*WHAT YOU HAVE TO DO:* Your output should be the lines below from the one holding "by expressing them" through the one holding "Hearsay is not", transcribed exactly, with no pictures.

Stored data
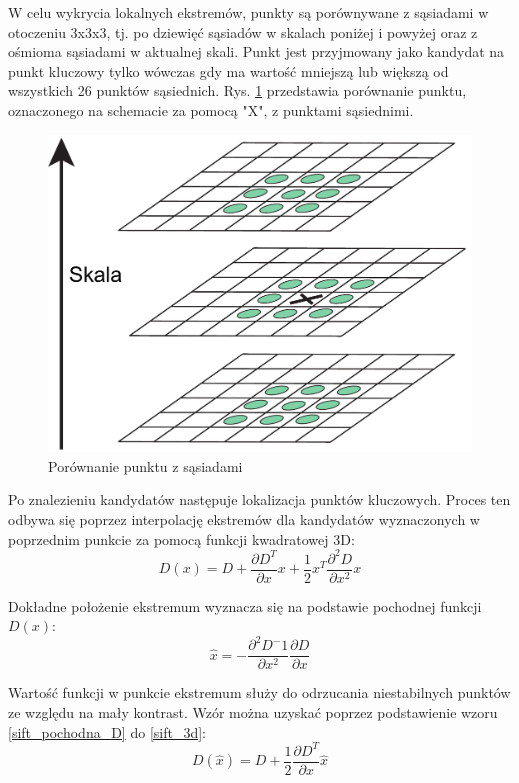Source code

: W celu wykrycia lokalnych ekstremów, punkty są porównywane z sąsiadami w otoczeniu 3x3x3, tj. po dziewięć sąsiadów w skalach poniżej i powyżej oraz z ośmioma sąsiadami w aktualnej skali. Punkt jest przyjmowany jako kandydat na punkt kluczowy tylko wówczas gdy ma wartość mniejszą lub większą od wszystkich 26 punktów sąsiednich.\cite{LOWE04} Rys. \ref{fig:sift-gaussian-min-max} przedstawia porównanie punktu, oznaczonego na schemacie za pomocą "X", z punktami sąsiednimi.

\begin{figure}[h]
	\centering
	\includegraphics[scale=0.4]{graphics/01_podstawy_teoretyczne/sift-gaussian-min-max.pdf}
	\caption{Porównanie punktu z sąsiadami \cite{LOWE04}}
	\label{fig:sift-gaussian-min-max}
\end{figure}

Po znalezieniu kandydatów następuje lokalizacja punktów kluczowych. Proces ten odbywa się poprzez interpolację ekstremów dla kandydatów wyznaczonych w poprzednim punkcie za pomocą funkcji kwadratowej 3D:
\begin{equation} 
\label{sift_3d} 
D(x) = D + \frac{\partial D^T}{\partial x} x + \frac{1}{2}x^T \frac{\partial^2 D}{\partial x^2} x
\end{equation}

Dokładne położenie ekstremum wyznacza się na podstawie pochodnej funkcji $D(x)$:
\begin{equation} 
\label{sift_pochodna_D} 
\hat{x} = -\frac{\partial^2 D^-1}{\partial x^2}\frac{\partial D}{\partial x}
\end{equation}

Wartość funkcji w punkcie ekstremum służy do odrzucania niestabilnych punktów ze względu na mały kontrast. Wzór można uzyskać poprzez podstawienie wzoru \ref{sift_pochodna_D} do \ref{sift_3d}:
\begin{equation} 
\label{sift_Dx} 
D(\hat{x}) = D + \frac{1}{2} \frac{\partial D^T}{\partial x} \hat{x}
\end{equation}

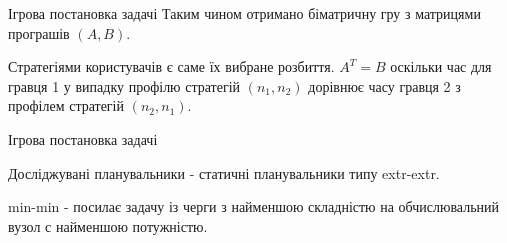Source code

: \begin{frame}{Ігрова постановка задачі}
	\manimate
	Таким чином отримано біматричну гру з матрицями програшів $(A,B)$.
	
	Стратегіями користувачів є саме їх вибране розбиття. $A^T = B$ оскільки час для гравця 1 у випадку профілю стратегій $(n_1, n_2)$ дорівнює часу гравця 2 з профілем стратегій $(n_2, n_1)$.
	
\end{frame}

\begin{frame}{Ігрова постановка задачі}
\manimate

	Досліджувані планувальники - статичні планувальники типу extr-extr.
	
	min-min - посилає задачу із черги з найменшою складністю на обчислювальний вузол с найменшою потужністю.

\end{frame}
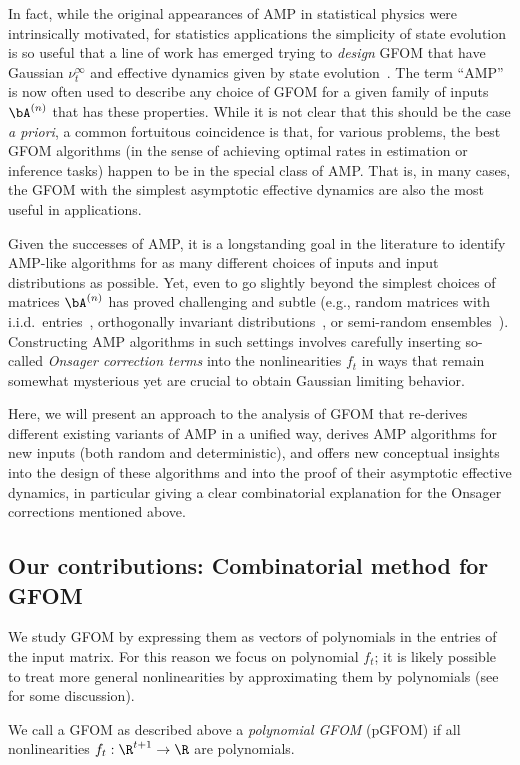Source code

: In fact, while the original appearances of AMP in statistical physics were intrinsically motivated, for statistics applications the simplicity of state evolution is so useful that a line of work has emerged trying to \emph{design} GFOM that have Gaussian $\nu_t^{\infty}$ and effective dynamics given by state evolution~\cite{javanmard2013state,barbierSpatial,vila2015adaptive,fan2022approximate,zhong2024approximate, lovig2025universality}.
The term ``AMP'' is now often used to describe any choice of GFOM for a given family of inputs $\bA^{(n)}$ that has these properties.
While it is not clear that this should be the case \emph{a priori}, a common fortuitous coincidence is that, for various problems, the best GFOM algorithms (in the sense of achieving optimal rates in estimation or inference tasks) happen to be in the special class of AMP.
That is, in many cases, the GFOM with the simplest asymptotic effective dynamics are also the most useful in applications.


Given the successes of AMP, it is a longstanding goal in the literature to identify AMP-like algorithms for as many different choices of inputs and input distributions as possible.
Yet, even to go slightly beyond the simplest choices of matrices $\bA^{(n)}$ has proved challenging and subtle (e.g., random matrices with i.i.d.\ entries~\cite{javanmard2013state, bayati2015universality},
orthogonally invariant distributions~\cite{fan2022approximate}, or
semi-random ensembles~\cite{dudeja2023universality,wang2022universality}).
Constructing AMP algorithms in such settings involves carefully inserting so-called \emph{Onsager correction terms} into the nonlinearities $f_t$ in ways that remain somewhat mysterious yet are crucial to obtain Gaussian limiting behavior.

Here, we will present an approach to the analysis of GFOM that re-derives different existing variants of AMP in a unified way, derives AMP algorithms for new inputs (both random and deterministic), and offers new conceptual insights into the design of these algorithms and into the proof of their asymptotic effective dynamics, in particular giving a clear combinatorial explanation for the Onsager corrections mentioned above.

\subsection{Our contributions: Combinatorial method for GFOM}
\label{sec:results}

We study GFOM
by expressing them as vectors of polynomials in the entries of the input matrix.
For this reason we focus on polynomial $f_t$; it is likely possible to treat more general nonlinearities by approximating them by polynomials (see~ for some discussion).
\begin{definition}
    \label{def:pgfom}
    We call a GFOM as described above a \emph{polynomial GFOM} (pGFOM) if all nonlinearities $f_t: \R^{t + 1} \to \R$ are polynomials.
\end{definition}

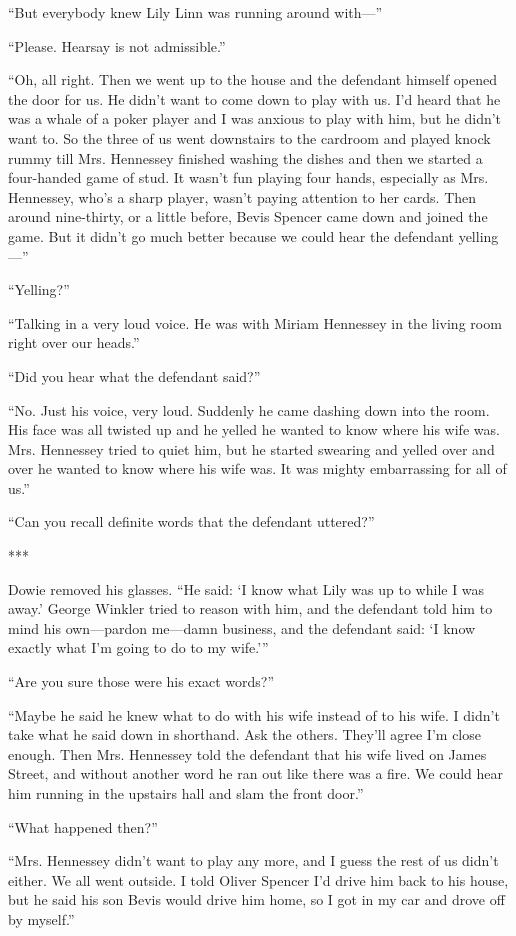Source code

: \documentclass{novel}
\begin{document}
{“But everybody knew Lily Linn was running around with—”

“Please. Hearsay is not admissible.”

“Oh, all right. Then we went up to the house and the defendant himself opened the door for us. He didn’t want to come down to play with us. I’d heard that he was a whale of a poker player and I was anxious to play with him, but he didn’t want to. So the three of us went downstairs to the cardroom and played knock rummy till Mrs. Hennessey finished washing the dishes and then we started a four-handed game of stud. It wasn’t fun playing four hands, especially as Mrs. Hennessey, who’s a sharp player, wasn’t paying attention to her cards. Then around nine-thirty, or a little before, Bevis Spencer came down and joined the game. But it didn’t go much better because we could hear the defendant yelling—”

“Yelling?”

“Talking in a very loud voice. He was with Miriam Hennessey in the living room right over our heads.”

“Did you hear what the defendant said?”

“No. Just his voice, very loud. Suddenly he came dashing down into the room. His face was all twisted up and he yelled he wanted to know where his wife was. Mrs. Hennessey tried to quiet him, but he started swearing and yelled over and over he wanted to know where his wife was. It was mighty embarrassing for all of us.”

“Can you recall definite words that the defendant uttered?”

***

Dowie removed his glasses. “He said: ‘I know what Lily was up to while I was away.’ George Winkler tried to reason with him, and the defendant told him to mind his own—pardon me—damn business, and the defendant said: ‘I know exactly what I’m going to do to my wife.’”

“Are you sure those were his exact words?”

“Maybe he said he knew what to do with his wife instead of to his wife. I didn’t take what he said down in shorthand. Ask the others. They’ll agree I’m close enough. Then Mrs. Hennessey told the defendant that his wife lived on James Street, and without another word he ran out like there was a fire. We could hear him running in the upstairs hall and slam the front door.”

“What happened then?”

“Mrs. Hennessey didn’t want to play any more, and I guess the rest of us didn’t either. We all went outside. I told Oliver Spencer I’d drive him back to his house, but he said his son Bevis would drive him home, so I got in my car and drove off by myself.”

}
\end{document}
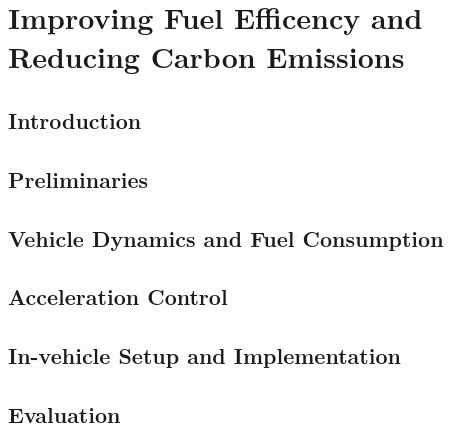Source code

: 
\chapter{Improving Fuel Efficency and Reducing Carbon Emissions}


\section{Introduction}




\section{Preliminaries}




\section{Vehicle Dynamics and Fuel Consumption}






\section{Acceleration Control}




\section{In-vehicle Setup and Implementation}




\section{Evaluation}





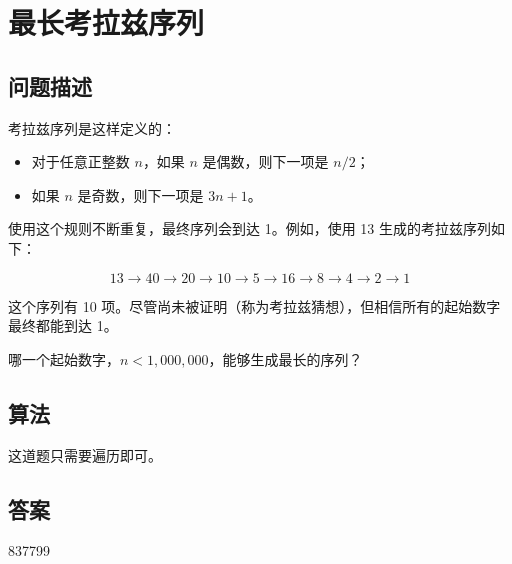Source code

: \section{最长考拉兹序列}
\subsection{问题描述}
\begin{tcolorbox}
考拉兹序列是这样定义的：

\begin{itemize}
    \item 对于任意正整数 $n$，如果 $n$ 是偶数，则下一项是 $n / 2$；
    \item 如果 $n$ 是奇数，则下一项是 $3n + 1$。
\end{itemize}

使用这个规则不断重复，最终序列会到达 1。例如，使用 13 生成的考拉兹序列如下：

\[
13 \to 40 \to 20 \to 10 \to 5 \to 16 \to 8 \to 4 \to 2 \to 1
\]

这个序列有 10 项。尽管尚未被证明（称为考拉兹猜想），但相信所有的起始数字最终都能到达 1。

哪一个起始数字，$n < 1,000,000$，能够生成最长的序列？
\end{tcolorbox}

\subsection{算法}
这道题只需要遍历即可。

\subsection{答案}
837799

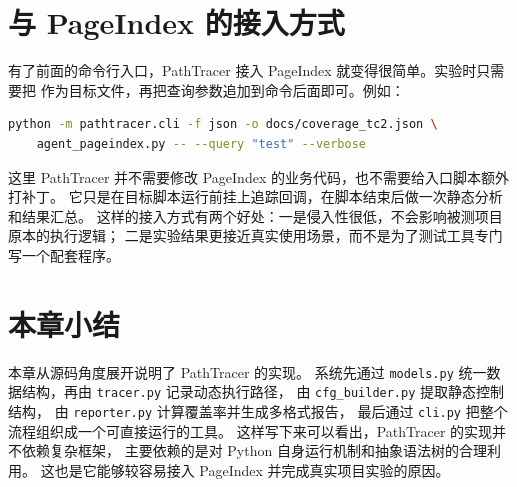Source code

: \section{与 PageIndex 的接入方式}

有了前面的命令行入口，PathTracer 接入 PageIndex 就变得很简单。实验时只需要把  作为目标文件，再把查询参数追加到命令后面即可。例如：

\begin{lstlisting}[language=bash, caption={PathTracer 接入 PageIndex 的方式}]
python -m pathtracer.cli -f json -o docs/coverage_tc2.json \
    agent_pageindex.py -- --query "test" --verbose
\end{lstlisting}

这里 PathTracer 并不需要修改 PageIndex 的业务代码，也不需要给入口脚本额外打补丁。%
它只是在目标脚本运行前挂上追踪回调，在脚本结束后做一次静态分析和结果汇总。%
这样的接入方式有两个好处：一是侵入性很低，不会影响被测项目原本的执行逻辑；%
二是实验结果更接近真实使用场景，而不是为了测试工具专门写一个配套程序。

\section{本章小结}

本章从源码角度展开说明了 PathTracer 的实现。%
系统先通过 \texttt{models.py} 统一数据结构，再由 \texttt{tracer.py} 记录动态执行路径，%
由 \texttt{cfg\_builder.py} 提取静态控制结构，%
由 \texttt{reporter.py} 计算覆盖率并生成多格式报告，%
最后通过 \texttt{cli.py} 把整个流程组织成一个可直接运行的工具。%
这样写下来可以看出，PathTracer 的实现并不依赖复杂框架，%
主要依赖的是对 Python 自身运行机制和抽象语法树的合理利用。%
这也是它能够较容易接入 PageIndex 并完成真实项目实验的原因。
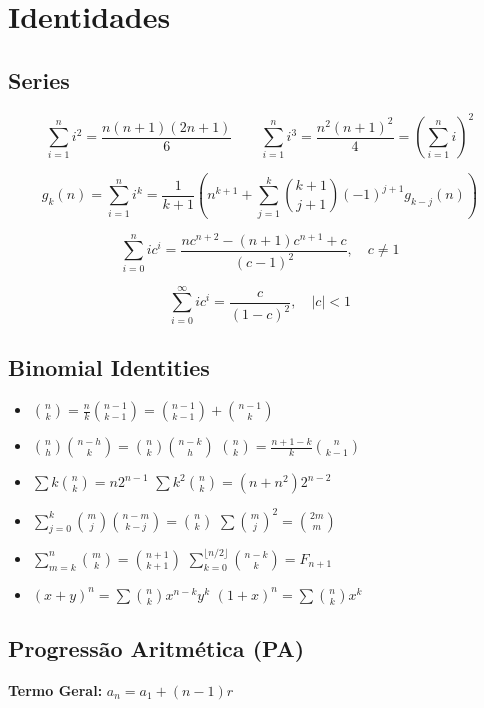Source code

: \section{Identidades}

\subsection{Series}

$$\sum_{i=1}^{n} i^{2} = \frac{n(n+1)(2n+1)}{6}  \qquad  \sum_{i=1}^{n} i^{3} = \frac{n^{2}(n+1)^{2}}{4} = \left(\sum_{i=1}^n i\right)^2$$

$$ g_k(n) = \sum_{i=1}^n i^k = \frac{1}{k+1} \left( n^{k+1} + \sum_{j=1}^k \binom{k+1}{j+1} (-1)^{j+1} g_{k-j}(n) \right) $$

$$\sum_{i=0}^{n} ic^{i} = \frac{nc^{n+2} - (n+1)c^{n+1} + c}{(c-1)^{2}}, \quad c \neq 1$$

$$\sum_{i=0}^{\infty} ic^{i} = \frac{c}{(1-c)^{2}}, \quad |c| < 1$$

\subsection{Binomial Identities}

\begin{itemize}[leftmargin=*, nosep]
    \item $\binom{n}{k} = \frac{n}{k}\binom{n-1}{k-1} = \binom{n-1}{k-1} + \binom{n-1}{k}$
    \item $\binom{n}{h}\binom{n-h}{k} = \binom{n}{k}\binom{n-k}{h}$ \hfill $\binom{n}{k} = \frac{n+1-k}{k} \binom{n}{k-1}$
    \item $\sum k \binom{n}{k} = n 2^{n-1}$ \hfill $\sum k^2 \binom{n}{k} = (n+n^2)2^{n-2}$
    \item $\sum_{j=0}^k \binom{m}{j}\binom{n-m}{k-j} = \binom{n}{k}$ \hfill $\sum \binom{m}{j}^2 = \binom{2m}{m}$
    \item $\sum_{m=k}^n \binom{m}{k} = \binom{n+1}{k+1}$ \hfill $\sum_{k=0}^{\lfloor n/2 \rfloor} \binom{n-k}{k} = F_{n+1}$
    \item $(x+y)^n = \sum \binom{n}{k}x^{n-k}y^k$ \hfill $(1+x)^n = \sum \binom{n}{k}x^k$
\end{itemize}


\subsection{Progressão Aritmética (PA)}

\textbf{Termo Geral:} \quad $ a_n = a_1 + (n-1)r $

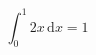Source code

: \documentclass[varwidth]{standalone}
\begin{document}
\[\int_0^1 2x\,\mathrm{d}x=1\]
\end{document}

*EXERCISE SOLUTION:*
by expressing them as vectors of polynomials in the entries of the input matrix.
For this reason we focus on polynomial $f_t$; it is likely possible to treat more general nonlinearities by approximating them by polynomials (see~ for some discussion).
\begin{definition}
    \label{def:pgfom}
    We call a GFOM as described above a \emph{polynomial GFOM} (pGFOM) if all nonlinearities $f_t: \R^{t + 1} \to \R$ are polynomials.
\end{definition}

Source code

: \documentclass{novel}
\begin{document}
{“But everybody knew Lily Linn was running around with—”

“Please. Hearsay is not admissible.”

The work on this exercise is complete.